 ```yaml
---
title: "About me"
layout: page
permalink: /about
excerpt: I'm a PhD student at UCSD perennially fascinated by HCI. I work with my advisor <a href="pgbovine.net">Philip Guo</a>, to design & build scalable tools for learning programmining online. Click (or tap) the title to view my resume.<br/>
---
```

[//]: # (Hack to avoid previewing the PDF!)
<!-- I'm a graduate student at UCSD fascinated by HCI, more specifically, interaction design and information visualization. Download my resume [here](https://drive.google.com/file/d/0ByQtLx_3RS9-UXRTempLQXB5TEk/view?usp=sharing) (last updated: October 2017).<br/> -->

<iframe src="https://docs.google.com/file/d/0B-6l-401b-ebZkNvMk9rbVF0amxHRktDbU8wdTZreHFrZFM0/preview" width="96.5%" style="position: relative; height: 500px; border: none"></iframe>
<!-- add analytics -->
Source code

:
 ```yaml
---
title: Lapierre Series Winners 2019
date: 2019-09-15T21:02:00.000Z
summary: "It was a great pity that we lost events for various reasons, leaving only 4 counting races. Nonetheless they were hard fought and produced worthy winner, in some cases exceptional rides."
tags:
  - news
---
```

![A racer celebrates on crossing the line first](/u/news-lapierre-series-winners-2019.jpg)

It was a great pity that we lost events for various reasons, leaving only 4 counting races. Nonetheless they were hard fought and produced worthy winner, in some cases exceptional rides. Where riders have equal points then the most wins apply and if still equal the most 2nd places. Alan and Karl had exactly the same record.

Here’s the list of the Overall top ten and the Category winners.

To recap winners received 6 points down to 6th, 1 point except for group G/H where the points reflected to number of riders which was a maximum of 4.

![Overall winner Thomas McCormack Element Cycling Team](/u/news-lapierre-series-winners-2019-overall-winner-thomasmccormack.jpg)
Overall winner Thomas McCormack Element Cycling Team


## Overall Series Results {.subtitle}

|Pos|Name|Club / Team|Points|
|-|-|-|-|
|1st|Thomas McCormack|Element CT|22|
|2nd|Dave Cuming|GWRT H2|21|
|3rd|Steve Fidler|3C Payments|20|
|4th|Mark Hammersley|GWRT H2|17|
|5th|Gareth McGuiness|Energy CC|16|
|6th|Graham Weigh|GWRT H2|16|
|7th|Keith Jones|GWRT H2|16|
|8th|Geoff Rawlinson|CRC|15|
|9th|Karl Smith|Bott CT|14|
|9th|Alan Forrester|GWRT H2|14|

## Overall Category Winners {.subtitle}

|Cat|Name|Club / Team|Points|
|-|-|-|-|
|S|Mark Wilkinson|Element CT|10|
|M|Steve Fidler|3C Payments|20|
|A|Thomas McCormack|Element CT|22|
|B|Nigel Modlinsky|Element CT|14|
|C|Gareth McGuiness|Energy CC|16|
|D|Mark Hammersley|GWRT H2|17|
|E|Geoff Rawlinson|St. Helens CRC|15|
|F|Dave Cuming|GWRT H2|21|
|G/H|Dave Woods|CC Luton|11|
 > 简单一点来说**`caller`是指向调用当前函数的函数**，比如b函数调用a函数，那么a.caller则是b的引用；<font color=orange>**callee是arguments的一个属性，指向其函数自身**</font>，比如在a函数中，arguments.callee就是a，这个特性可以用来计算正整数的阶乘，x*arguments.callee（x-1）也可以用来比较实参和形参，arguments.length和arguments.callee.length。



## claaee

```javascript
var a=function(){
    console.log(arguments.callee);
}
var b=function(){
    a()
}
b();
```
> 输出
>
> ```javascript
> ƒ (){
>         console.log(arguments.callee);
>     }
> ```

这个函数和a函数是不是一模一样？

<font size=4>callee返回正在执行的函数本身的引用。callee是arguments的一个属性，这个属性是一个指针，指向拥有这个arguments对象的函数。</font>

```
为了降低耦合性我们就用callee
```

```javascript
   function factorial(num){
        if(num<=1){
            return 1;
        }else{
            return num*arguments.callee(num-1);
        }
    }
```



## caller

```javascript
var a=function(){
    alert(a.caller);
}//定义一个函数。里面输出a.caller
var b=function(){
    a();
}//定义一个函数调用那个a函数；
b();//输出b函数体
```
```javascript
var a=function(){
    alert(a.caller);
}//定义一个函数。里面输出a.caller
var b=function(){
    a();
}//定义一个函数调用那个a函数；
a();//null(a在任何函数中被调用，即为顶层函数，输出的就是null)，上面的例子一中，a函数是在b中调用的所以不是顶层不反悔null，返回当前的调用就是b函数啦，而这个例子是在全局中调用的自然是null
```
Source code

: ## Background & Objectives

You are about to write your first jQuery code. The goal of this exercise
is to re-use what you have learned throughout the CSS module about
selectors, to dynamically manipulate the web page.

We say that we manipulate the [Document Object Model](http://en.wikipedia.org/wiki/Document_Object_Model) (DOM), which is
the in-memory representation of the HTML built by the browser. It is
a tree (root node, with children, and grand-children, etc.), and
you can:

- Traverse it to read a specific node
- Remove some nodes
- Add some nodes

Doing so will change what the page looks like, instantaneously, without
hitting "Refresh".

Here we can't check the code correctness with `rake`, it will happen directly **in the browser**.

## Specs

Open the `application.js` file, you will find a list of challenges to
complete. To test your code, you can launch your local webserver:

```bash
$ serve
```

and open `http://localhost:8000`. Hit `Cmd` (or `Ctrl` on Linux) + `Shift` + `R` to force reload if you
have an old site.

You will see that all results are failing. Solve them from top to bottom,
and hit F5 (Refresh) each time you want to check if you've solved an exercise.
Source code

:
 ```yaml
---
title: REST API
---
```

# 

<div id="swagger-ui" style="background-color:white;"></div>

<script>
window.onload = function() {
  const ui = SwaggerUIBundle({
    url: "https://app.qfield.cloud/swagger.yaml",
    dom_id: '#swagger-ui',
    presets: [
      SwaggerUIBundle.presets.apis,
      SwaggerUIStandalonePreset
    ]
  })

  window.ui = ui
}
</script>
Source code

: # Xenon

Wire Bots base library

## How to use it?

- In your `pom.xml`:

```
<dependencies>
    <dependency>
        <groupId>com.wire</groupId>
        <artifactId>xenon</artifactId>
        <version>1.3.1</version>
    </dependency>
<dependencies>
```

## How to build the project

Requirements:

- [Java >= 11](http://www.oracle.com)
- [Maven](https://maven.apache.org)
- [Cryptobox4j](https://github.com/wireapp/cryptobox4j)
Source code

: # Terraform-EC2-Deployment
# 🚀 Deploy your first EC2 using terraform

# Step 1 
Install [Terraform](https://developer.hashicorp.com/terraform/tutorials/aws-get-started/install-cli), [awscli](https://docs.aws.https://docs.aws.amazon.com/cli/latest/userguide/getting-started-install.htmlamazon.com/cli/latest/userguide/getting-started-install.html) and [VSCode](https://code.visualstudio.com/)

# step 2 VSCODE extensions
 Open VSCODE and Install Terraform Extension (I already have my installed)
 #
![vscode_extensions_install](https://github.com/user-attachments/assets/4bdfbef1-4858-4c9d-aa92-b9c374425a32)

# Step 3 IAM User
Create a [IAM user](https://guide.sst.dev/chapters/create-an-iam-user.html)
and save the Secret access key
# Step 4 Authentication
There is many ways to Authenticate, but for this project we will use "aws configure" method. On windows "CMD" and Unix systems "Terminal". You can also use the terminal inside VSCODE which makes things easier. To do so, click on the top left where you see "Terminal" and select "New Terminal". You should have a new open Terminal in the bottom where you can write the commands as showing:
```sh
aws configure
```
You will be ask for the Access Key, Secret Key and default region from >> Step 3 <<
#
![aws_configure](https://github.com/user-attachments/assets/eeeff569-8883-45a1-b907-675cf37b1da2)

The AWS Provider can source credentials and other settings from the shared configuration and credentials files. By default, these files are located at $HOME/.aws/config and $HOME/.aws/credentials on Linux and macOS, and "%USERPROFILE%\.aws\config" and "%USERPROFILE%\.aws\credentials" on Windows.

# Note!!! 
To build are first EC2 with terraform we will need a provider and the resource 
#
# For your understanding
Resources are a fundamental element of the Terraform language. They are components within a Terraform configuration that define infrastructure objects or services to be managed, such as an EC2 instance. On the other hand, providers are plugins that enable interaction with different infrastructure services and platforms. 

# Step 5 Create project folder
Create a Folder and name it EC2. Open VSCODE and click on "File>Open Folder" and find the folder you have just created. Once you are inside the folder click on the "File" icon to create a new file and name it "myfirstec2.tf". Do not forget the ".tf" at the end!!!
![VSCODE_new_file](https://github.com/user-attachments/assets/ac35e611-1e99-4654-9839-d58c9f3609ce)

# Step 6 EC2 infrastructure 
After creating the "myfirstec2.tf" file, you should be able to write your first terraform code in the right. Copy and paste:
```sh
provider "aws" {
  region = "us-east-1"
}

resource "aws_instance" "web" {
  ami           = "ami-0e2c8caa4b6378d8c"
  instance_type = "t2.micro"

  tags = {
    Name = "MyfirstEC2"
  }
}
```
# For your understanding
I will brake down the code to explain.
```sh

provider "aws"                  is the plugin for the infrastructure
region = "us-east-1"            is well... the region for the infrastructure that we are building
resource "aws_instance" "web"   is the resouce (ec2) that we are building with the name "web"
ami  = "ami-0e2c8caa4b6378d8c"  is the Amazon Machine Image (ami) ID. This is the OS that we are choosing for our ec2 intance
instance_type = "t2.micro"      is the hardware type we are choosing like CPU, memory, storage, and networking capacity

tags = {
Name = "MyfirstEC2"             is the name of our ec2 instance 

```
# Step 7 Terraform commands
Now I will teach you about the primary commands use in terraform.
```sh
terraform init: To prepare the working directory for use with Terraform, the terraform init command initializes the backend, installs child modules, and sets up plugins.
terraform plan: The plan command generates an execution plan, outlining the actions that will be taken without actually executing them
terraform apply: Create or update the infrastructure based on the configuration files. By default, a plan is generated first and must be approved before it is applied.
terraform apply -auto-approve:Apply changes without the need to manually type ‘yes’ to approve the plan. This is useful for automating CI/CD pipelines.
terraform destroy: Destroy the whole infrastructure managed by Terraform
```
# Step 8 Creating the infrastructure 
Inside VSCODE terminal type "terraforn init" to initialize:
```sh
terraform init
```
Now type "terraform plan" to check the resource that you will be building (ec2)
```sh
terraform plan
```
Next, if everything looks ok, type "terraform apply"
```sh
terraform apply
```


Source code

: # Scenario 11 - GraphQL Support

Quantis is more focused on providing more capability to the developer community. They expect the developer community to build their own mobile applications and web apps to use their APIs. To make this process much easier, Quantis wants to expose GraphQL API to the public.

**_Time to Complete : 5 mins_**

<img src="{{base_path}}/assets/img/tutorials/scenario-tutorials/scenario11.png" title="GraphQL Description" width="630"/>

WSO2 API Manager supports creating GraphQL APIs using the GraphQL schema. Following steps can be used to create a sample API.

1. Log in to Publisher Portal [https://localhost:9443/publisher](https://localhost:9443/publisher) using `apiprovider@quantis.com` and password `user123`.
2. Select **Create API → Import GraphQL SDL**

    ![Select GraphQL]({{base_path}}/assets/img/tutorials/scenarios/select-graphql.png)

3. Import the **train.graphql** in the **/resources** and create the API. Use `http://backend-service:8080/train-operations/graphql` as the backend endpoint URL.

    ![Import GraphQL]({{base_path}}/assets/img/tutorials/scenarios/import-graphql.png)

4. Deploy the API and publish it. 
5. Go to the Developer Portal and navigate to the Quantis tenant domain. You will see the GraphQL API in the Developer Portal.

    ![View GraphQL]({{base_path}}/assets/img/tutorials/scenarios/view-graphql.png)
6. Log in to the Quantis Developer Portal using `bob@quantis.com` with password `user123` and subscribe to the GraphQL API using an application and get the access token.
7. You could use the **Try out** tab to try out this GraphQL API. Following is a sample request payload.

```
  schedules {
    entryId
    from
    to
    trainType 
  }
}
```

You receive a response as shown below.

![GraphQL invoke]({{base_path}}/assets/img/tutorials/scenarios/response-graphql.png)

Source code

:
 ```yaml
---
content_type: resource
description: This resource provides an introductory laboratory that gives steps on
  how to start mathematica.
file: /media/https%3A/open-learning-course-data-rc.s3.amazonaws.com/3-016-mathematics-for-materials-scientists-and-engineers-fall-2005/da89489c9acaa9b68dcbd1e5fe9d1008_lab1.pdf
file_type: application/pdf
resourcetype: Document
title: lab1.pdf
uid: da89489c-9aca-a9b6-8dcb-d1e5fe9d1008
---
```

→ Activity
Go through the listing above and write out exactly the lines starting with the one holding "the same record." and running through the one holding "这个函数和a函数是不是一模一样？", ends included, and no others.

→ Result
It was a great pity that we lost events for various reasons, leaving only 4 counting races. Nonetheless they were hard fought and produced worthy winner, in some cases exceptional rides. Where riders have equal points then the most wins apply and if still equal the most 2nd places. Alan and Karl had exactly the same record.

Here’s the list of the Overall top ten and the Category winners.

To recap winners received 6 points down to 6th, 1 point except for group G/H where the points reflected to number of riders which was a maximum of 4.

![Overall winner Thomas McCormack Element Cycling Team](/u/news-lapierre-series-winners-2019-overall-winner-thomasmccormack.jpg)
Overall winner Thomas McCormack Element Cycling Team


## Overall Series Results {.subtitle}

|Pos|Name|Club / Team|Points|
|-|-|-|-|
|1st|Thomas McCormack|Element CT|22|
|2nd|Dave Cuming|GWRT H2|21|
|3rd|Steve Fidler|3C Payments|20|
|4th|Mark Hammersley|GWRT H2|17|
|5th|Gareth McGuiness|Energy CC|16|
|6th|Graham Weigh|GWRT H2|16|
|7th|Keith Jones|GWRT H2|16|
|8th|Geoff Rawlinson|CRC|15|
|9th|Karl Smith|Bott CT|14|
|9th|Alan Forrester|GWRT H2|14|

## Overall Category Winners {.subtitle}

|Cat|Name|Club / Team|Points|
|-|-|-|-|
|S|Mark Wilkinson|Element CT|10|
|M|Steve Fidler|3C Payments|20|
|A|Thomas McCormack|Element CT|22|
|B|Nigel Modlinsky|Element CT|14|
|C|Gareth McGuiness|Energy CC|16|
|D|Mark Hammersley|GWRT H2|17|
|E|Geoff Rawlinson|St. Helens CRC|15|
|F|Dave Cuming|GWRT H2|21|
|G/H|Dave Woods|CC Luton|11|
 > 简单一点来说**`caller`是指向调用当前函数的函数**，比如b函数调用a函数，那么a.caller则是b的引用；<font color=orange>**callee是arguments的一个属性，指向其函数自身**</font>，比如在a函数中，arguments.callee就是a，这个特性可以用来计算正整数的阶乘，x*arguments.callee（x-1）也可以用来比较实参和形参，arguments.length和arguments.callee.length。



## claaee

```javascript
var a=function(){
    console.log(arguments.callee);
}
var b=function(){
    a()
}
b();
```
> 输出
>
> ```javascript
> ƒ (){
>         console.log(arguments.callee);
>     }
> ```

这个函数和a函数是不是一模一样？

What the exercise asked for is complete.